Otro motivo que tenéis, hermanos míos, para dar gracias a Dios, es que habéis sido llamados a una compañía, en la que cada uno tiene por finalidad su propia perfección. Así pues, estáis aquí para trabajar por la vuestra. ¡Qué gracia! ¡Cuánto motivo para humillaros! En esto podéis vosotros llevar la virtud tan adelante como los sacerdotes. Y si trabajáis fielmente en la adquisición de las virtudes, se podrá decir con razón que estáis en un estado perfecto. Y si hay un sacerdote que trabaja en ello de una forma ruin, como yo, que soy un miserable pecador, habrá que confesar que seréis mucho más perfectos que él, aunque sea sacerdote, aunque sea anciano, aunque sea superior. ¿Por qué todo esto? Porque no es la dignidad ni la edad lo que hace que el hombre merezca, sino las obras, que lo hacen más semejante a nuestro Señor.
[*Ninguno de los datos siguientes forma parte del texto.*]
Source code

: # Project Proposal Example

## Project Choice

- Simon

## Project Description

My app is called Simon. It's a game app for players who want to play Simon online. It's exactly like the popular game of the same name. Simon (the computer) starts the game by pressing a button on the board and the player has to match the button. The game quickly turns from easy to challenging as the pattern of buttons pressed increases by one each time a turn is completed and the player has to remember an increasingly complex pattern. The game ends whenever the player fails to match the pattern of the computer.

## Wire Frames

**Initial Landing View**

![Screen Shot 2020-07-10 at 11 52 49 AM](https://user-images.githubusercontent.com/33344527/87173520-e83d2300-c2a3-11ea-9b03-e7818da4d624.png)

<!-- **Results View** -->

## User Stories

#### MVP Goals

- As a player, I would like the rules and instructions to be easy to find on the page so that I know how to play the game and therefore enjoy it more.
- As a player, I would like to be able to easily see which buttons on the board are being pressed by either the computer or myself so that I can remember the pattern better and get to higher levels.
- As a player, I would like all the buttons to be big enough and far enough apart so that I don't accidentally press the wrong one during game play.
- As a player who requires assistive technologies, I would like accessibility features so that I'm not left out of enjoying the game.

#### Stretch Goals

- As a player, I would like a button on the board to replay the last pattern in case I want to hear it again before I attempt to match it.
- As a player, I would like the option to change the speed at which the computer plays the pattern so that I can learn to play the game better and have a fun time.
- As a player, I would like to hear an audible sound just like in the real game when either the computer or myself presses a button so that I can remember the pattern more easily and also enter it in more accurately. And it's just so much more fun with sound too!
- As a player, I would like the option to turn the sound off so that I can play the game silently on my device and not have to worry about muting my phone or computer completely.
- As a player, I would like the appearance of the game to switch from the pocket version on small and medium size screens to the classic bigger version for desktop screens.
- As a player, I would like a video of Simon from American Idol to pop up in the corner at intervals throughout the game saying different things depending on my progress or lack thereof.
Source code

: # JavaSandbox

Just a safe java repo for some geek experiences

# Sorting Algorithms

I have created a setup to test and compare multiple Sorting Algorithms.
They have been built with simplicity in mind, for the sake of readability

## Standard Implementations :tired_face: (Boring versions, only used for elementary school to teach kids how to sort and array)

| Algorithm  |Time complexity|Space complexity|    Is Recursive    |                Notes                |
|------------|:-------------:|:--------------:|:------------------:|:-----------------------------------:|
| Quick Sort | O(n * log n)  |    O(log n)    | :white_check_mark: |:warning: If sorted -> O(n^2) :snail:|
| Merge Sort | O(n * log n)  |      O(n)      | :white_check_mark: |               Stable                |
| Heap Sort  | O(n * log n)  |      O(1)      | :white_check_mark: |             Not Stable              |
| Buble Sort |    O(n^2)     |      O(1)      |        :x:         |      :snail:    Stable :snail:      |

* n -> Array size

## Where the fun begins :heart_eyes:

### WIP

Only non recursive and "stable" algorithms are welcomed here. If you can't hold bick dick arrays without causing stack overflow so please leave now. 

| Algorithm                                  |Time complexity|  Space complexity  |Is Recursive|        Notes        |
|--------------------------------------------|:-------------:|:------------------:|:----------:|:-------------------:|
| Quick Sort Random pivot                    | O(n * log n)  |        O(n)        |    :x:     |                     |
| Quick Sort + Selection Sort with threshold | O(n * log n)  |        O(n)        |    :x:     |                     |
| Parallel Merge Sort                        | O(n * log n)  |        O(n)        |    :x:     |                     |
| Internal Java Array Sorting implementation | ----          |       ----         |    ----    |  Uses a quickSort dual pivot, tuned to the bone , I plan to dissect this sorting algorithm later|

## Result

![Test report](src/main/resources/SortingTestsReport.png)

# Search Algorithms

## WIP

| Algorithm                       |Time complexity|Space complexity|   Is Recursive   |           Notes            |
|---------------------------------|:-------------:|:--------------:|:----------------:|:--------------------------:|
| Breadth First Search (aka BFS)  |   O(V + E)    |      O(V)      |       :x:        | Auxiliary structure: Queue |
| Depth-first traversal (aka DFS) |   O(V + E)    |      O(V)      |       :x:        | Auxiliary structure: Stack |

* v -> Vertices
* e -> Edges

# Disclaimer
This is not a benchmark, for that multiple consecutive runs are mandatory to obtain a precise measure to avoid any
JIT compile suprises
Por ellas es por lo que se perfecciona; es la práctica de las virtudes lo que le salva. Eso es lo que se aprecia en el evangelio del juicio, donde se dice que nuestro Señor pondrá a su derecha a los que hayan trabajado en las virtudes, especialmente en la virtud de la caridad, y que solamente ellos entrarán en el reino de los cielos. Por tanto, la práctica de las virtudes es lo que nos liga a su amor, y es su amor lo que os lleva a hacer nuevos actos de virtud.
Si amaséis mucho a Dios, obraríais de ese modo. Pues bien, vosotros podéis amar a Dios tanto como los sacerdotes; y una pobre mujercilla, tanto como los sabios. El buen señor Duval me decía un día: «Padre, los pobres nos disputarán algún día el paraíso y nos lo arrebatarán, porque existe una gran diferencia entre su manera de amar a Dios y la nuestra». Su amor se realiza, como el de nuestro Señor, en el sufrimiento, en las humillaciones, en el trabajo y en la conformidad con la voluntad de Dios. Y el nuestro, si es que tenemos alguno, ¿en qué se da a conocer? ¿Qué es lo que hacemos, que lleve el sello de ese verdadero amor?
Ya conocéis la historia del hermano Gil; es muy conocida. Le decía a san Buenaventura que tenía muchos deseos de amar a Dios. ¡Oh, si yo fuese sabio!, decía, ¡si yo fuese sacerdote como usted! ¡Cómo amaría a Dios! Y cuando aquel santo doctor le dijo que, a pesar de ser hermano, sin estudios y sin órdenes sagradas, podía amar a Dios tanto como los más sabios constituidos en dignidad, y que lo mismo podía hacer cualquier mujercilla, respondió: Entonces, ¿puede un pobre ignorante como yo amar a Dios tanto como Buenaventura? Sí Entonces aquel hermano, lleno de alegría, se puso a gritar: «¡Animo, todos los que me escucháis! ¡Animo! ¡Podéis amar a nuestro gran Dios lo mismo que nuestro padre Buenaventura!»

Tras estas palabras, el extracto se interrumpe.